== Exercise details ==
Scan the records for the string "blocks"; copy each line where it occurs.

[[ Provided entries open ]]

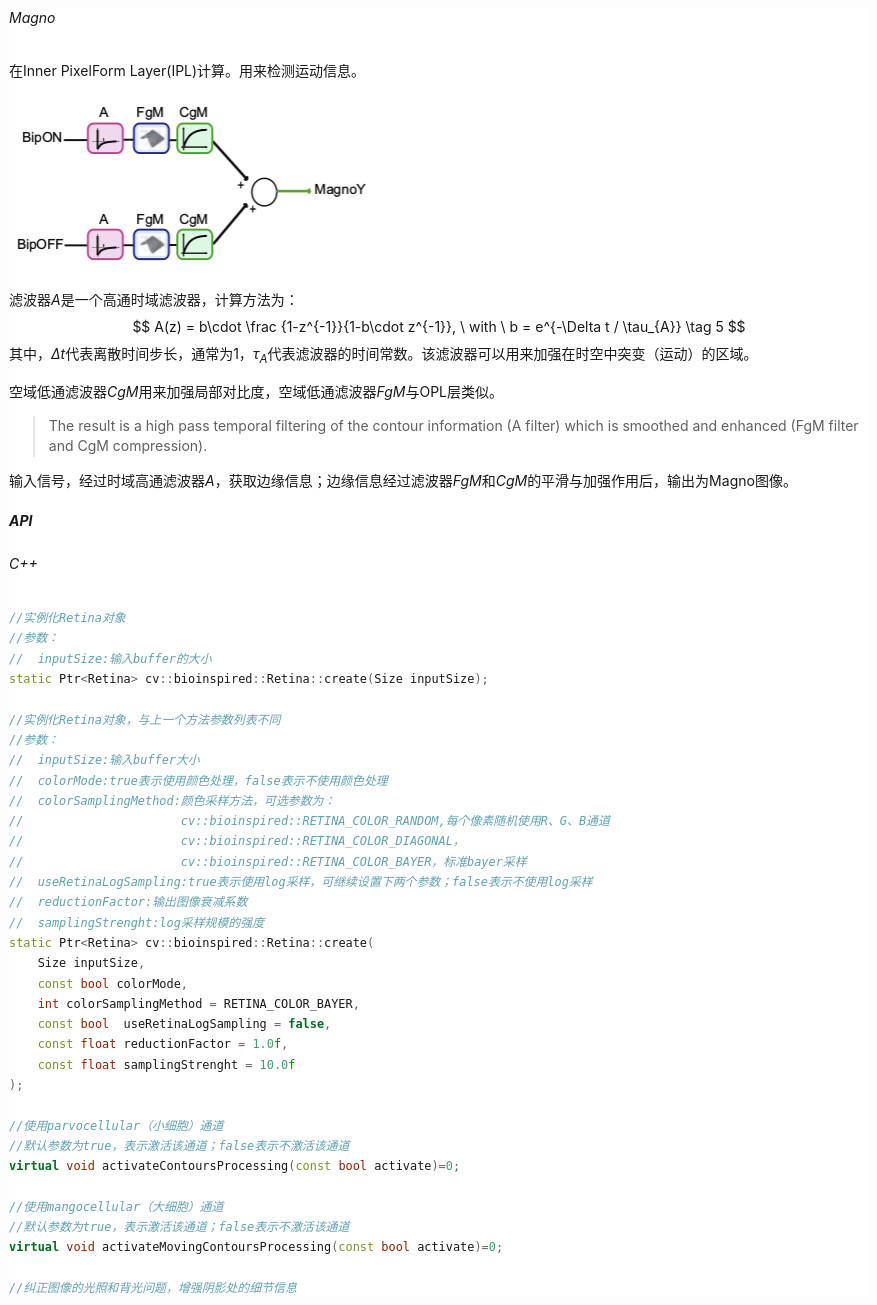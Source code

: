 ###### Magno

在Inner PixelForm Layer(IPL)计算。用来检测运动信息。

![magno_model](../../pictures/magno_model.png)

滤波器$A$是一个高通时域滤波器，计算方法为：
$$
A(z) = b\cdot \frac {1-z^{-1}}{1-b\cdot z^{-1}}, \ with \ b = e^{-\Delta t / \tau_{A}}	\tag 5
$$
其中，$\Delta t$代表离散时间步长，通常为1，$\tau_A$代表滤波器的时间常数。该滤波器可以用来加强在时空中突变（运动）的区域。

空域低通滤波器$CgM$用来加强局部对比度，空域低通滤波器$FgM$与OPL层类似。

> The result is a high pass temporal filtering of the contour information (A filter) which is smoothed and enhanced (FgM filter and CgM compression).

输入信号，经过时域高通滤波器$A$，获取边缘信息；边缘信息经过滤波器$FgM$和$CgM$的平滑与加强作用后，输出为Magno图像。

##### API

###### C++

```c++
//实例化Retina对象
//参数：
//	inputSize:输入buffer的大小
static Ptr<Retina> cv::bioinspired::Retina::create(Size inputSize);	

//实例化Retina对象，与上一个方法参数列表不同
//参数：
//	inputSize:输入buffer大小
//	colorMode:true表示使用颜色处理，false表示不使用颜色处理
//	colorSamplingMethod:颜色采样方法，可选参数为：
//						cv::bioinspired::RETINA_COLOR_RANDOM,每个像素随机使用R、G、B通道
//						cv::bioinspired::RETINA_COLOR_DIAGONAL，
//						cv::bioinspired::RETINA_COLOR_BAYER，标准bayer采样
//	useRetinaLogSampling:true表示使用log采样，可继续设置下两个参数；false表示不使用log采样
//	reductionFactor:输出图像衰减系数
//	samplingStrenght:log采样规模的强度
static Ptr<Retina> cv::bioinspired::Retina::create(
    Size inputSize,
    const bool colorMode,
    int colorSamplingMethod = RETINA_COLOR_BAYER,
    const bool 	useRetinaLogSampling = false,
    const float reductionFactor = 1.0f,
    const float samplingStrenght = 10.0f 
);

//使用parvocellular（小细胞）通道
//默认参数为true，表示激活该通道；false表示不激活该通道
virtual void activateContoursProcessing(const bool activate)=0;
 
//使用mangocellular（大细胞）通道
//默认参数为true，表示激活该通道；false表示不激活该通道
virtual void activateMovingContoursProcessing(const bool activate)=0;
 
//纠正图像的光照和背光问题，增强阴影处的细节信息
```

[[ Provided entries closed ]]
[[ Provided entries open ]]

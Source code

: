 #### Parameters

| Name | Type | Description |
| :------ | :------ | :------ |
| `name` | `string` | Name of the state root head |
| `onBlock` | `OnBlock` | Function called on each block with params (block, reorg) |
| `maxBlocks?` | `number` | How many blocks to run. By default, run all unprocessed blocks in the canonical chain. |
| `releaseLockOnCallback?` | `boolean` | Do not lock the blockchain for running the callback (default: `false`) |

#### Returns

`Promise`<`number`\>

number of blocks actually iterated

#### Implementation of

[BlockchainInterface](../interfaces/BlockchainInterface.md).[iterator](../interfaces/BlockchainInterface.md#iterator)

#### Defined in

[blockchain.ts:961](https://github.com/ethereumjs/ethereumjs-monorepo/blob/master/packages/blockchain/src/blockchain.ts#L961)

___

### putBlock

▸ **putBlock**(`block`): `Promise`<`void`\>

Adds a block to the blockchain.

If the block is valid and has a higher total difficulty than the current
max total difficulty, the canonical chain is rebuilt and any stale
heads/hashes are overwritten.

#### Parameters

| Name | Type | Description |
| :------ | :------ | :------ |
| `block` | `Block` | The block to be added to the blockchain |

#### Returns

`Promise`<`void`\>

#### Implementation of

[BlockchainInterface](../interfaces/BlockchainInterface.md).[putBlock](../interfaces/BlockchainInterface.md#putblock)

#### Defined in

[[ Provided entries closed ]]

== Task solution ==
| `maxBlocks?` | `number` | How many blocks to run. By default, run all unprocessed blocks in the canonical chain. |
number of blocks actually iterated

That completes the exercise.